I felt? and feel so alone as my brain struggles to comprehend all the emotions that swirled around and in me yesterday.? I was reminded of my grief for June as I drove the same road that I had after her funeral the week before for the purpose of greeting an Aunt who is dying of cancer, while transporting her mother, knowing the woman may never see her child again, while desperately wanting my children to remember fondly their interactions with their Great Grandmother before she dies herself because I never had a chance like that because my childhood was traumatic and abusive , while watching as my husband struggle with some intense emotional pain that is entirely my fault, while driving to my mother?s home town, where I was reminded of the fact that I?ve been estranged from my family for several months because of their insanity and abuse which leaves me with a constant void that just simply always aches,? to enter a fire hall where a picture of my grandfather, who I never met, and who I?ve always thought was my only link to sanity, hung on the wall when I realize that I look like him.

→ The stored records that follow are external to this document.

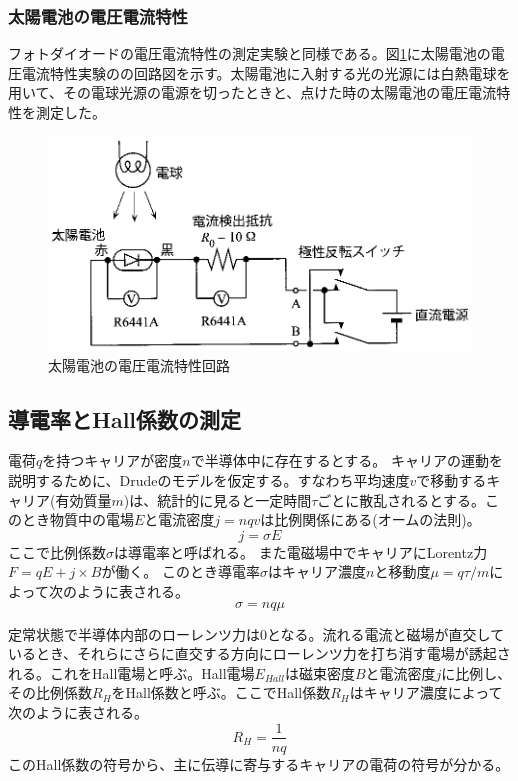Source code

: \documentclass[11pt,a4]{jarticle}
\begin{document}
\subsubsection{太陽電池の電圧電流特性}
フォトダイオードの電圧電流特性の測定実験と同様である。図\ref{fig:solor_cell_setup}に太陽電池の電圧電流特性実験のの回路図を示す。太陽電池に入射する光の光源には白熱電球を用いて、その電球光源の電源を切ったときと、点けた時の太陽電池の電圧電流特性を測定した。
\begin{figure}[!htbp]
   \begin{center}
    \includegraphics[width=0.7\hsize]{./solor_cell_setup.eps}
    \caption{太陽電池の電圧電流特性回路}
     \label{fig:solor_cell_setup}
   \end{center}
\end{figure}

\subsection{導電率とHall係数の測定}
電荷$q$を持つキャリアが密度$n$で半導体中に存在するとする。
キャリアの運動を説明するために、Drudeのモデルを仮定する。すなわち平均速度$v$で移動するキャリア(有効質量$m$)は、統計的に見ると一定時間$\tau$ごとに散乱されるとする。このとき物質中の電場$E$と電流密度$j=nqv$は比例関係にある(オームの法則)。
\begin{equation} 
j = \sigma E
\label{eq:conductivity}
\end{equation}
ここで比例係数$\sigma$は導電率と呼ばれる。
また電磁場中でキャリアにLorentz力$F = qE + j \times B$が働く。
このとき導電率$\sigma$はキャリア濃度$n$と移動度$\mu=q\tau/m$によって次のように表される。
\begin{equation}
\sigma = n q \mu
\label{eq:sigma}
\end{equation}

定常状態で半導体内部のローレンツ力は0となる。流れる電流と磁場が直交しているとき、それらにさらに直交する方向にローレンツ力を打ち消す電場が誘起される。これをHall電場と呼ぶ。Hall電場$E_{Hall}$は磁束密度$B$と電流密度$j$に比例し、その比例係数$R_H$をHall係数と呼ぶ。ここでHall係数$R_H$はキャリア濃度によって次のように表される。
\begin{equation}
R_H = \frac{1}{nq} 
\label{eq:R_H}
\end{equation}
このHall係数の符号から、主に伝導に寄与するキャリアの電荷の符号が分かる。
\end{document}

I so badly wanted to reach out to my grandfather, to find some shred of hope and dignity to cherish, but grasping for it felt like I needed to reach across a blazing fire and that there was no way to reach it without getting burnt.?? I feel so desperate for some sort of connection to fill the void within me for the days where the ache of absence of my family hurts more than the damage from their madness. I am just confused by all of this and am frozen in this moment because of the complexity of this.
Like this:
Be the first to like this.
apple juice occupy la miranda kerr adriana lima victoria secret angels fox 4 fox 4
No comments:
Post a Comment
Note: Only a member of this blog may post a comment.